14 DAY TRIAL // Microsoft has already announced that a critical security patch for Word is coming on Patch Tuesday, but it turns out that more attacks have been spotted out in the wild and lots of users could be affected.
Wolfgang Kandek, CTO of Qualys, used an analysis made by McAfee to point out that “the attacks are real and happening now,” which means that basically everyone still using a Microsoft Word version that’s vulnerable to exploits should take the necessary steps to protect themselves right now.
“The exploit does not look that hard to replicate with the information provided.
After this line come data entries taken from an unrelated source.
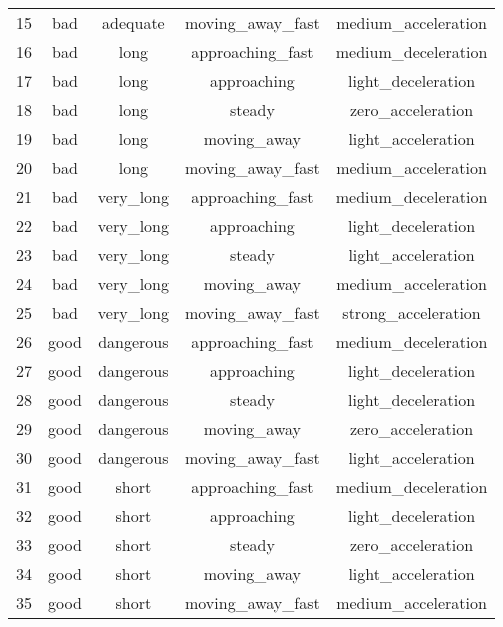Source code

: \begin{table}[!htbp]
{\begin{tabular}{|c|c|c|c|c|}
            15 & bad  & adequate    & moving\_away\_fast   & medium\_acceleration \\
            16 & bad  & long        & approaching\_fast     & medium\_deceleration \\
            17 & bad  & long        & approaching          & light\_deceleration \\
            18 & bad  & long        & steady               & zero\_acceleration \\
            19 & bad  & long        & moving\_away         & light\_acceleration \\
            20 & bad  & long        & moving\_away\_fast   & medium\_acceleration \\
            21 & bad  & very\_long  & approaching\_fast     & medium\_deceleration \\
            22 & bad  & very\_long  & approaching          & light\_deceleration \\
            23 & bad  & very\_long  & steady               & light\_acceleration \\
            24 & bad  & very\_long  & moving\_away         & medium\_acceleration \\
            25 & bad  & very\_long  & moving\_away\_fast   & strong\_acceleration \\
            26 & good & dangerous   & approaching\_fast     & medium\_deceleration \\
            27 & good & dangerous   & approaching          & light\_deceleration \\
            28 & good & dangerous   & steady               & light\_deceleration \\
            29 & good & dangerous   & moving\_away         & zero\_acceleration \\
            30 & good & dangerous   & moving\_away\_fast   & light\_acceleration \\
            31 & good & short       & approaching\_fast     & medium\_deceleration \\
            32 & good & short       & approaching          & light\_deceleration \\
            33 & good & short       & steady               & zero\_acceleration \\
            34 & good & short       & moving\_away         & light\_acceleration \\
            35 & good & short       & moving\_away\_fast   & medium\_acceleration \\

\end{tabular}}
\end{table}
Beyond patching it makes sense to disable RTF opening any way, which is what the FixIt in KB2953095 does. It certainly looks as if there is more potential for this type of vulnerability that can be found with relatively little investment into file fuzzing,” Kandek explained.
According to McAfee analysis, if an attacker successfully exploits the vulnerability, he could easily run malicious code on the target computer, and then perform a number of other tasks, such as injecting malware and other dangerous tools to compromise data owned by the user.
The vulnerability comes down to the way Microsoft Word handles RTF documents, so disabling support for this particular file format in Microsoft’s word processor would be the best way to stay secure until a full patch is being released.
Those who are running Outlook 2007, 2010 or 2013 to send and receive emails are even more vulnerable, as the email client uses Microsoft Word as the default viewer for attached documents, so it’s a lot easier to get hacked.
Kandek has provided more instructions for those who are trying to block any potential attacks, pointing out that avoiding downloading suspicious RTF documents is usually the best way to stay secure.
“The current workaround is to disable RTF as a supported format in Microsoft Office. A secondary recommended action is to work with plain text in e-mails, which is generally a recommended safeguard that prevents the ‘drive-by’ characters of these types of attacks,” he said.
Microsoft will finally address the flaw on Patch Tuesday next week, so make sure that your computer is configured to automatically receive updates as soon as they are released.
All versions of Microsoft Word are said to be affected by this vulnerability and the software giant has already confirmed that it is aware of some “limited” attacks happening right now, which is just another sign that RTF documents should be handled with caution these days.